Olivia Prezzano is a high school student who has a passion for math and science, and is on the W.IN Youth Advisory Board.
What was it that got you interested in STEM?
It started with math. When I was little, I was always into numbers and enjoyed it. What got me into engineering and bio-engineering was an AP Biology class that I took. I was introduced to some of the engineering aspects of the biology world. I saw the connection with biology and math and now I’m interested in getting into research so I can help people by curing diseases.
There is a study done by George Dimopulos that shows we’re on the verge of curing malaria by using genetic engineering on mosquitoes. I find that really interesting.
Are there other girls in your classes?
I’m in an engineering class right now with about twenty boys and four other girls.
How did it make you feel to be one of only a few girls?
It was intimidating when I walked in on the first day. Our teacher is a man too. I remember feeling like they might be good at this and know what they’re doing and that I wouldn’t.
We started talking about mechanical engineering and how cars worked. It’s a stereotype but a lot of the boys knew something about that right off and so it made me nervous to speak up because I didn’t know anything about mechanics.
What made you stick with it?
I just realized there is no harm in putting something out there. At first, I was worried they would judge me.

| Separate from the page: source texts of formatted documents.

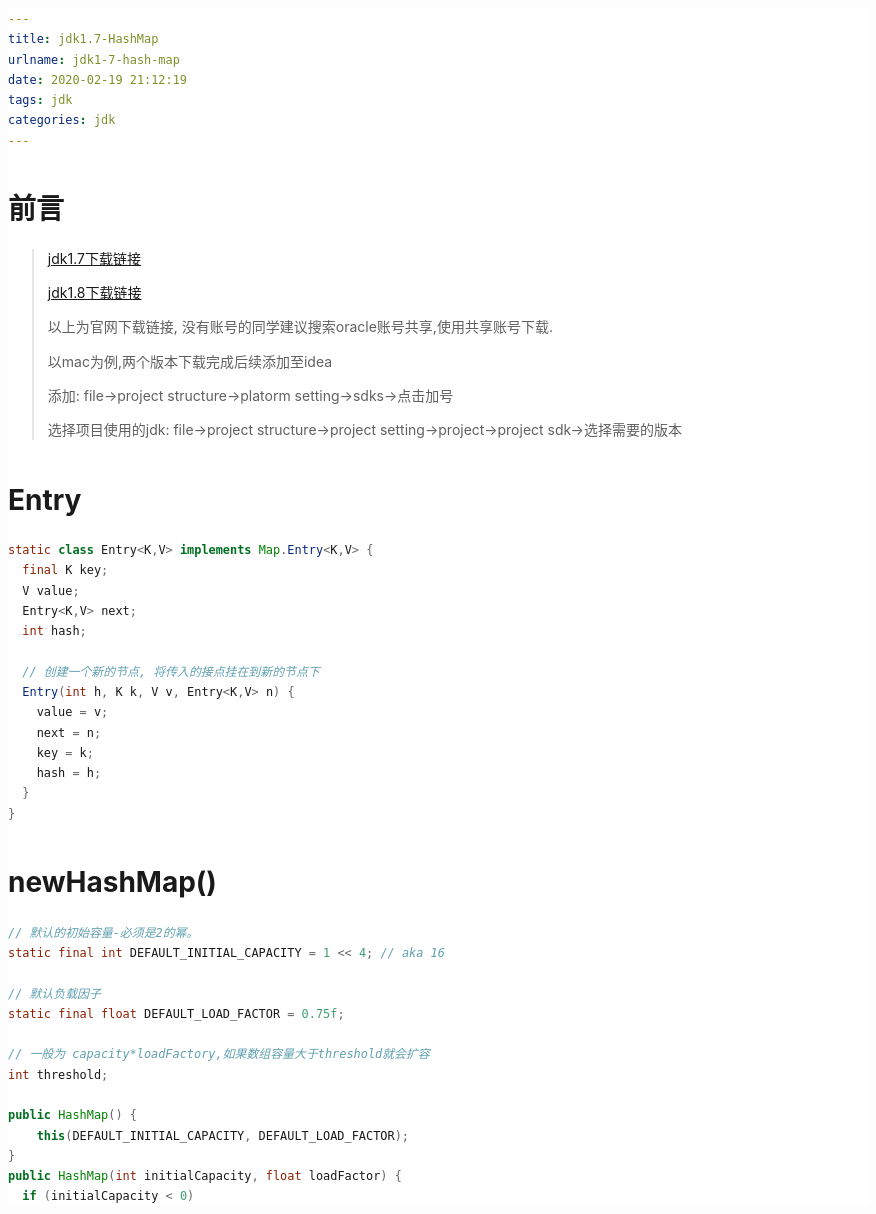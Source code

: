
 ```yaml
---
title: jdk1.7-HashMap
urlname: jdk1-7-hash-map
date: 2020-02-19 21:12:19
tags: jdk
categories: jdk
---
```


# 前言

> [jdk1.7下载链接](https://www.oracle.com/java/technologies/javase/javase7-archive-downloads.html#jdk-7u80-oth-JPR)
>
> [jdk1.8下载链接](https://www.oracle.com/java/technologies/javase/javase-jdk8-downloads.html)
>
> 以上为官网下载链接, 没有账号的同学建议搜索oracle账号共享,使用共享账号下载.
>
> 以mac为例,两个版本下载完成后续添加至idea
>
> 添加:  file->project structure->platorm setting->sdks->点击加号
>
> 选择项目使用的jdk: file->project structure->project setting->project->project sdk->选择需要的版本



# Entry

```java
static class Entry<K,V> implements Map.Entry<K,V> {
  final K key;
  V value;
  Entry<K,V> next;
  int hash;

  // 创建一个新的节点, 将传入的接点挂在到新的节点下
  Entry(int h, K k, V v, Entry<K,V> n) {
    value = v;
    next = n;
    key = k;
    hash = h;
  } 
}
```

# newHashMap()

```java
// 默认的初始容量-必须是2的幂。
static final int DEFAULT_INITIAL_CAPACITY = 1 << 4; // aka 16

// 默认负载因子
static final float DEFAULT_LOAD_FACTOR = 0.75f;

// 一般为 capacity*loadFactory,如果数组容量大于threshold就会扩容
int threshold;

public HashMap() {
	this(DEFAULT_INITIAL_CAPACITY, DEFAULT_LOAD_FACTOR);
}
public HashMap(int initialCapacity, float loadFactor) {
  if (initialCapacity < 0)
```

If I said something that wasn’t right then they might conclude that I didn’t know what I was doing, but I came to realize there is no such thing as a bad idea and by sharing, it helps everyone to collaborate.
What made you consider being on the W.IN Advisory Board?
I accepted the invitation because I’ve grown such a passion for both STEM and women’s involvement in fields typically dominated by men. At my school, we don’t have any real opportunities for passionate, focused girls to get together, and it’s something I’ve definitely been looking for. Hearing about the opportunity to not only be a part of an inspiring group of girls, but to bring other girls into it too, was something I was really excited about.
What is one thing you’ve learned since you started?
I’ve really learned how productive a group can be through team brainstorming and an open creative process.
What are things you think individuals your age can do to advance girls going into STEM?
I think the main thing girls can do to help the women’s STEM movement is to speak up. I definitely know girls my age who are embarrassed to talk about their passion because they feel like they’re not educated enough to speak about it, or think no one else can relate. The more we get each other involved and elevate each other through supportive discussion, we can erase social stigmas and make girls more confident to be openly involved and applied in STEM.